Terroir Wine World Stories

About

The authors

Professor Marion Demossier established this website following three decades of ethnographic research on terroirs and grands crus wine production conducted in Burgundy. Her aim is to challenge current assumptions about terroir defined as an area or terrain, usually rather small, whose soil and micro-climate determine distinctive qualities to wine. This definition of terroir provides the ideological basis of the EU-wide wine quality classifications and production laws, especially the PDO (Protected Denomination of Origin). For many wine professionals and consumers, geology is claimed to be the primary factor in the production of great wines. Her defence of cultural differentiation based on human action and reason seeks to open a new line of interdisciplinary debate to think critically about quality wines and to influence both artisanal and more traditional wine production methods.

Marion DEMOSSIER is Professor of French and European Studies in the School of Modern Languages and Linguistics, Faculty of Arts and Humanities at Southampton University. She holds a Ph.D in Social Anthropology from the EHESS (École des Hautes Études en Sciences Sociales) in Paris. She has published more than twenty scholarly articles in leading academic journals in Britain, France and the United-States, including the Journal of the Royal Anthropological Institute, Cultural Analysis, the Anthropological Journal of European Cultures and Modern and Contemporary France. The University of Southampton provided the funding for this website.
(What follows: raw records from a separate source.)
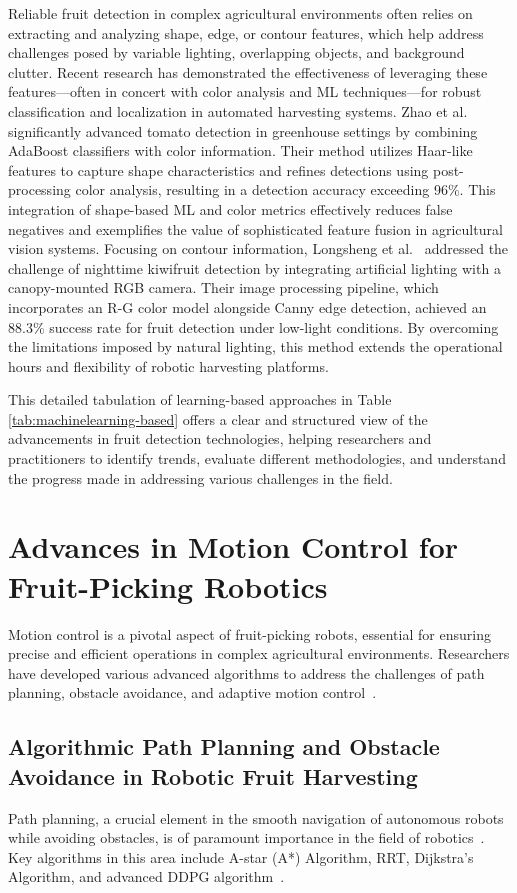 \documentclass[a4paper,fleqn]{cas-dc}
\begin{document}
Reliable fruit detection in complex agricultural environments often relies on extracting and analyzing shape, edge, or contour features, which help address challenges posed by variable lighting, overlapping objects, and background clutter. Recent research has demonstrated the effectiveness of leveraging these features—often in concert with color analysis and ML techniques—for robust classification and localization in automated harvesting systems.
Zhao et al.~\cite{zhao2016detecting} significantly advanced tomato detection in greenhouse settings by combining AdaBoost classifiers with color information. Their method utilizes Haar-like features to capture shape characteristics and refines detections using post-processing color analysis, resulting in a detection accuracy exceeding 96\%. This integration of shape-based ML and color metrics effectively reduces false negatives and exemplifies the value of sophisticated feature fusion in agricultural vision systems.
Focusing on contour information,
Longsheng et al.~\cite{longsheng2015kiwifruit} addressed the challenge of nighttime kiwifruit detection by integrating artificial lighting with a canopy-mounted RGB camera. Their image processing pipeline, which incorporates an R-G color model alongside Canny edge detection, achieved an 88.3\% success rate for fruit detection under low-light conditions. By overcoming the limitations imposed by natural lighting, this method extends the operational hours and flexibility of robotic harvesting platforms.

This detailed tabulation of learning-based approaches in Table \ref{tab:machinelearning-based} offers a clear and structured view of the advancements in fruit detection technologies, helping researchers and practitioners to identify trends, evaluate different methodologies, and understand the progress made in addressing various challenges in the field.

\section{Advances in Motion Control for Fruit-Picking Robotics}
Motion control is a pivotal aspect of fruit-picking robots, essential for ensuring precise and efficient operations in complex agricultural environments. Researchers have developed various advanced algorithms to address the challenges of path planning, obstacle avoidance, and adaptive motion control~\cite{Ahmad:2023_bnb, Loganathan:2024_hho_avoa, Teo:2020, Arrouch:2022b, 10746490}.

\subsection{Algorithmic Path Planning and Obstacle Avoidance in Robotic Fruit Harvesting}
Path planning, a crucial element in the smooth navigation of autonomous robots while avoiding obstacles, is of paramount importance in the field of robotics~\cite {Leong:2024_review}. Key algorithms in this area include A-star (A*) Algorithm, RRT, Dijkstra's Algorithm, and advanced DDPG algorithm~\cite{Loganathan:2023_amr}.
\end{document}
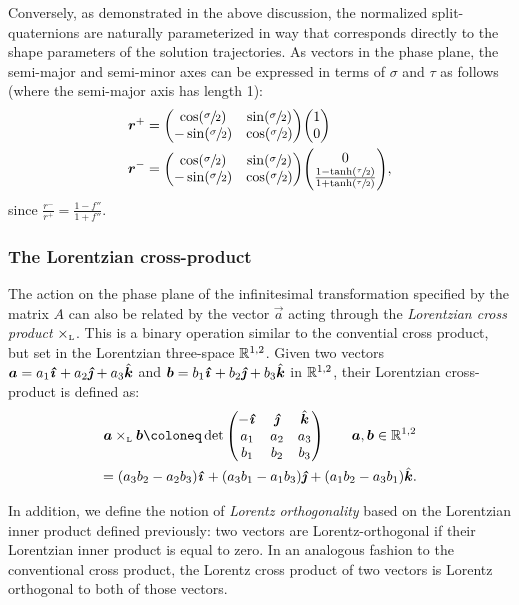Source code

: Conversely, as demonstrated in the above discussion, the normalized split-quaternions are naturally parameterized in way that corresponds directly to the shape parameters of the solution trajectories. As vectors in the phase plane, the semi-major and semi-minor axes can be expressed in terms of $\sigma$ and $\tau$ as follows (where the semi-major axis has length 1):
\begin{equation}
    \begin{split}
        \vec{r}^+ &= \mqty(\cos(\sfrac{\sigma}{2}) & \sin(\sfrac{\sigma}{2}) \\ -\sin(\sfrac{\sigma}{2}) & \cos(\sfrac{\sigma}{2}))\mqty(1 \\ 0 ) \\
        \vec{r}^- &= \mqty(\cos(\sfrac{\sigma}{2}) & \sin(\sfrac{\sigma}{2}) \\ -\sin(\sfrac{\sigma}{2}) & \cos(\sfrac{\sigma}{2}))\mqty( 0 \\ \frac{1 - \tanh(\sfrac{\tau}{2})}{1 + \tanh(\sfrac{\tau}{2})}), \\
    \end{split}
    \label{eq:major_axes}
\end{equation}
since $\displaystyle \frac{r^-}{r^+} = \frac{1 - f''}{1 + f''}$.

\subsubsection{The Lorentzian cross-product}
The action on the phase plane of the infinitesimal transformation specified by the matrix $A$ can also be related by the vector $\vec{a}$ acting through the \emph{Lorentzian cross product} $\times_\text{\tiny{L}} $. This is a binary operation similar to the convential cross product, but set in the Lorentzian three-space $\mathbb{R}^{1, 2}$. Given two vectors $\vec{a} = a_1\quati + a_2\quatj + a_3\quatk$ and $\vec{b} = b_1\quati + b_2\quatj + b_3\quatk$ in $\mathbb{R}^{1, 2}$, their Lorentzian cross-product is defined as: \cite{Jafari2014}
\begin{gather}
        \lorcrossp{\vec{a}}{\vec{b}} \coloneq \det\mqty(-\quati & \quatj & \quatk \\ a_1 & a_2 & a_3 \\ b_1 & b_2 & b_3) \qquad \vec{a}, \vec{b} \in \real^{1, 2} \\
            = \qty(a_3b_2 - a_2b_3)\quati + \qty(a_3b_1 - a_1b_3)\quatj + \qty(a_1b_2 - a_3b_1)\quatk.
\end{gather}

In addition, we define the notion of \emph{Lorentz orthogonality} based on the Lorentzian inner product defined previously: two vectors are Lorentz-orthogonal if their Lorentzian inner product is equal to zero. In an analogous fashion to the conventional cross product, the Lorentz cross product of two vectors is Lorentz orthogonal to both of those vectors.

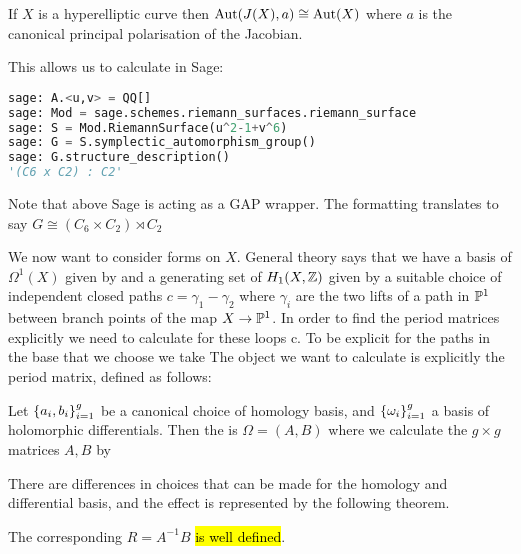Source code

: \documentclass{article}
\begin{document}
\begin{lemma}
	If $X$ is a hyperelliptic curve then $\operatorname{Aut}(J(X),a) \cong \operatorname{Aut}(X)$ where $a$ is the canonical principal polarisation of the Jacobian. 
\end{lemma}
This allows us to calculate in Sage:
\begin{lstlisting}[language=Python,frame=single]
sage: A.<u,v> = QQ[]
sage: Mod = sage.schemes.riemann_surfaces.riemann_surface
sage: S = Mod.RiemannSurface(u^2-1+v^6)
sage: G = S.symplectic_automorphism_group()
sage: G.structure_description()
'(C6 x C2) : C2'
\end{lstlisting}
\begin{remark}
	Note that above Sage is acting as a GAP wrapper. The formatting translates to say $G \cong (C_6 \times C_2) \rtimes C_2$
\end{remark}
We now want to consider forms on $X$. General theory says that we have a basis of $\Omega^1(X)$ given by 
and a generating set of $H_1(X,\mathbb{Z})$ given by a suitable choice of independent closed paths $c = \gamma_1 - \gamma_2$ where $\gamma_i$ are the two lifts of a path in $\mathbb{P}^1$ between branch points of the map $X \to \mathbb{P}^1$. In order to find the period matrices explicitly we need to calculate 
for these loops c. To be explicit for the paths in the base that we choose we take 
The object we want to calculate is explicitly the period matrix, defined as follows:
\begin{definition}
	Let $\left\{ a_i, b_i \right\}_{i=1}^g$ be a canonical choice of homology basis, and $\left\{ \omega_i \right\}_{i=1}^g$ a basis of holomorphic differentials. Then the  is $\Omega = (A,B)$ where we calculate the $g\times g$ matrices $A,B$ by 
\end{definition}
There are differences in choices that can be made for the homology and differential basis, and the effect is represented by the following theorem.
\begin{lemma}
	The corresponding  $R = A^{-1}B$ \hl{is well defined}. 
\end{lemma}
\end{document}
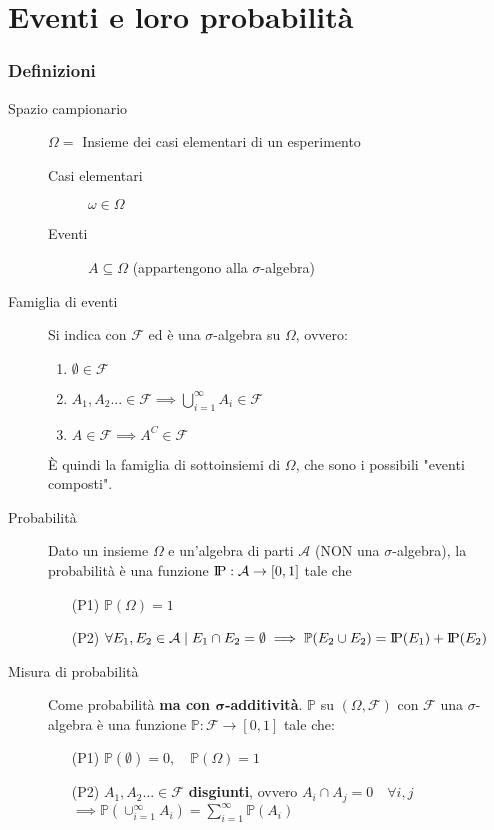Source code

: \documentclass[a4paper,10pt]{article}
\newcommand{\ssubset}{\subseteq}
\newcommand{\pr}{\text{I\kern-0.15em P}} %
\theoremstyle{remark}
\theoremstyle{definition}
\begin{document}
\newpage

\part{Eventi e loro probabilità}
\section*{Definizioni}
\begin{description}
    \item[Spazio campionario]$\Omega=$ Insieme dei casi elementari di un esperimento
    \begin{description}
        \item[Casi elementari] $\omega \in \Omega$
        \item[Eventi] $A\ssubset\Omega$ (appartengono alla $\sigma$-algebra)
    \end{description}
    \item[Famiglia di eventi] Si indica con $\mathcal{F}$ ed è una $\sigma$-algebra su $\Omega$, ovvero:
    \begin{enumerate}
        \item $\emptyset \in \mathcal{F}$
        \item $A_1,A_2...\in \mathcal{F} \implies \bigcup_{i=1}^\infty A_i \in \mathcal{F}$
        \item $A\in \mathcal{F} \implies A^C \in \mathcal{F}$ 
    \end{enumerate}
    È quindi la famiglia di sottoinsiemi di $\Omega$, che sono i possibili "eventi composti". 

\item[Probabilità]  Dato un insieme $\Omega$ e un'algebra di parti $\mathcal{A}$ (NON una $\sigma$-algebra), la probabilità è una funzione $\pr:\mathcal{A}\to [0,1]$ tale che
    \begin{itemize}
        \item[(P1)] $\mathbb{P}(\Omega)=1$
        \item[(P2)] $\forall E_1,E_2\in \mathcal{A} \mid E_1\cap E_2 = \emptyset\implies \mathbb{P}(E_2\cup E_2)=\pr(E_1)+\pr(E_2)$
    \end{itemize}
    
    \item[Misura di probabilità] Come probabilità \textbf{ma con $\pmb{\sigma}$-additività}. $\mathbb{P}$ su $(\Omega, \mathcal{F})$ con $\mathcal{F}$ una $\sigma$-algebra è  una funzione $\mathbb{P}: \mathcal{F} \to [0, 1]$ tale che:
    \begin{itemize}
        \item[(P1)] $\mathbb{P}(\emptyset)=0, \quad \mathbb{P}(\Omega)=1$
        \item[(P2)] $A_1,A_2...\in \mathcal{F}$ \textbf{disgiunti}, ovvero $A_i \cap A_j =0 \quad \forall i,j$ $\implies \mathbb{P}(\cup_{i=1}^\infty A_i)=\sum_{i=1}^\infty \mathbb{P}(A_i)$
    \end{itemize}
    

\end{description}
\end{document}
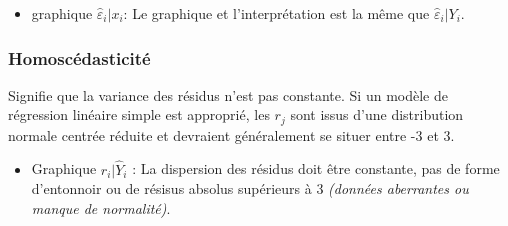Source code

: \documentclass[10pt, french]{article}
\begin{document}
\begin{multicols*}{3}
\begin{itemize}

\item graphique $\hat{\varepsilon}_i | x_i$: Le graphique et l'interprétation est la même que $\hat{\varepsilon}_i | Y_i$.
\end{itemize}

\subsubsection*{Homoscédasticité}
Signifie que la variance des résidus n'est pas constante.
Si un modèle de régression linéaire simple est approprié, les $r_{j}$ sont issus d'une distribution normale centrée réduite et devraient généralement se situer entre -3 et 3.
\begin{itemize}
\item Graphique $r_i | \hat{Y}_i$ : La dispersion des résidus doit être constante, pas de forme d'entonnoir ou de résisus absolus supérieurs à 3 \textit{(données aberrantes ou manque de normalité)}.





\end{itemize}
\end{multicols*}
\end{document}
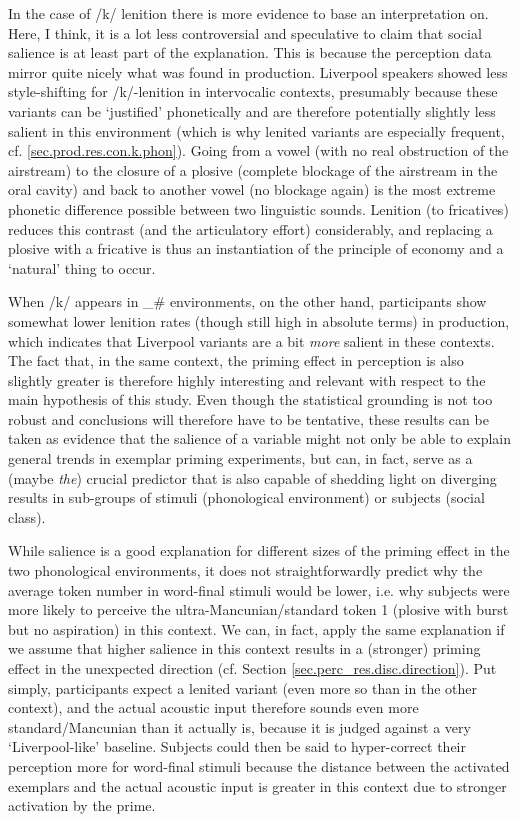 In the case of /k/ lenition there is more evidence to base an interpretation on.
Here, I think, it is a lot less controversial and speculative to claim that social salience is at least part of the explanation.
This is because the perception data mirror quite nicely what was found in production.
Liverpool speakers showed less style-shifting for /k/-lenition in intervocalic contexts, presumably because these variants can be `justified' phonetically and are therefore potentially slightly less salient in this environment (which is why lenited variants are especially frequent, cf. \ref{sec.prod.res.con.k.phon}).
Going from a vowel (with no real obstruction of the airstream) to the closure of a plosive (complete blockage of the airstream in the oral cavity) and back to another vowel (no blockage again) is the most extreme phonetic difference possible between two linguistic sounds.
Lenition (to fricatives) reduces this contrast (and the articulatory effort) considerably, and replacing a plosive with a fricative is thus an instantiation of the principle of economy and a `natural' thing to occur.

When /k/ appears in \_\# environments, on the other hand, participants show somewhat lower lenition rates (though still high in absolute terms) in production, which indicates that Liverpool variants are a bit \emph{more} salient in these contexts.
The fact that, in the same context, the priming effect in perception is also slightly greater is therefore highly interesting and relevant with respect to the main hypothesis of this study.
Even though the statistical grounding is not too robust and conclusions will therefore have to be tentative, these results can be taken as evidence that the salience of a variable might not only be able to explain general trends in exemplar priming experiments, but can, in fact, serve as a (maybe \emph{the}) crucial predictor that is also capable of shedding light on diverging results in sub-groups of stimuli (phonological environment) or subjects (social class).

While salience is a good explanation for different sizes of the priming effect in the two phonological environments, it does not straightforwardly predict why the average token number in word-final stimuli would be lower, i.e. why subjects were more likely to perceive the ultra-Mancunian/standard token 1 (plosive with burst but no aspiration) in this context.
We can, in fact, apply the same explanation if we assume that higher salience in this context results in a (stronger) priming effect in the unexpected direction (cf. Section \ref{sec.perc_res.disc.direction}).
Put simply, participants expect a lenited variant (even more so than in the other context), and the actual acoustic input therefore sounds even more standard/Mancunian than it actually is, because it is judged against a very `Liverpool-like' baseline.
Subjects could then be said to hyper-correct their perception more for word-final stimuli because the distance between the activated exemplars and the actual acoustic input is greater in this context due to stronger activation by the prime.

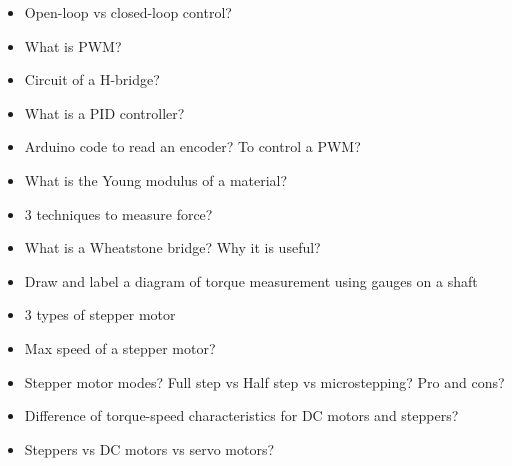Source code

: \documentclass[compress]{beamer}
\begin{document}
\begin{frame}[plain]
    \begin{center}
        \begin{itemize}
        \item {Open-loop vs closed-loop control?}
        \item {What is PWM?}
        \item {Circuit of a H-bridge?}
        \item {What is a PID controller?}
        \item {Arduino code to read an encoder? To control a PWM?}
        \end{itemize}
    \end{center}
\end{frame}

\begin{frame}[plain]
    \begin{center}
        \begin{itemize}
        \item {What is the Young modulus of a material?}
        \item {3 techniques to measure force?}
        \item {What is a Wheatstone bridge? Why it is useful?}
        \item {Draw and label a diagram of torque measurement using gauges on a shaft}
        \end{itemize}
    \end{center}
\end{frame}

\begin{frame}[plain]
    \begin{center}
        \begin{itemize}
        \item {3 types of stepper motor}
        \item {Max speed of a stepper motor?}
        \item {Stepper motor modes? Full step vs Half step vs microstepping? Pro and cons?}
        \item {Difference of torque-speed characteristics for DC motors and steppers?}
        \item {Steppers vs DC motors vs servo motors?}
        \end{itemize}
    \end{center}
\end{frame}
\end{document}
Clelia Viecelli is a PhD student in Modern Languages and Linguistics at the University of Southampton. Her research project is an ethnographic account of female winegrowers producing “natural” wines in Northern and Southern Italy. She holds a Master of Science in Social Anthropology from the London School of Economics and Political Science, and a BA with honours in Anthropology from the University of Siena (Italy). She is also a trained sommelier and a member of the oldest national organisation of wine tasters in Italy (ONAV).

Shawnee Harkness is an Ethnography PhD candidate at the University of Southampton. She holds a BA in Anthropology, minoring in Sociology and Fine Art from the University of Minnesota, Duluth and a MSc in Social Anthropology from the University of Edinburgh. She has recently finished 13 months of multi-sited fieldwork (Scotland & France) which produced the following themes: drugs and drug culture, exchange relations and social practices, friendship and lifestyle, youth transitions and mobility. Shawnee has published in the University of Southampton graduate journal Emergence, ‘What’s So Cool About Craft Beer: Youth culture and the craft beer boom’.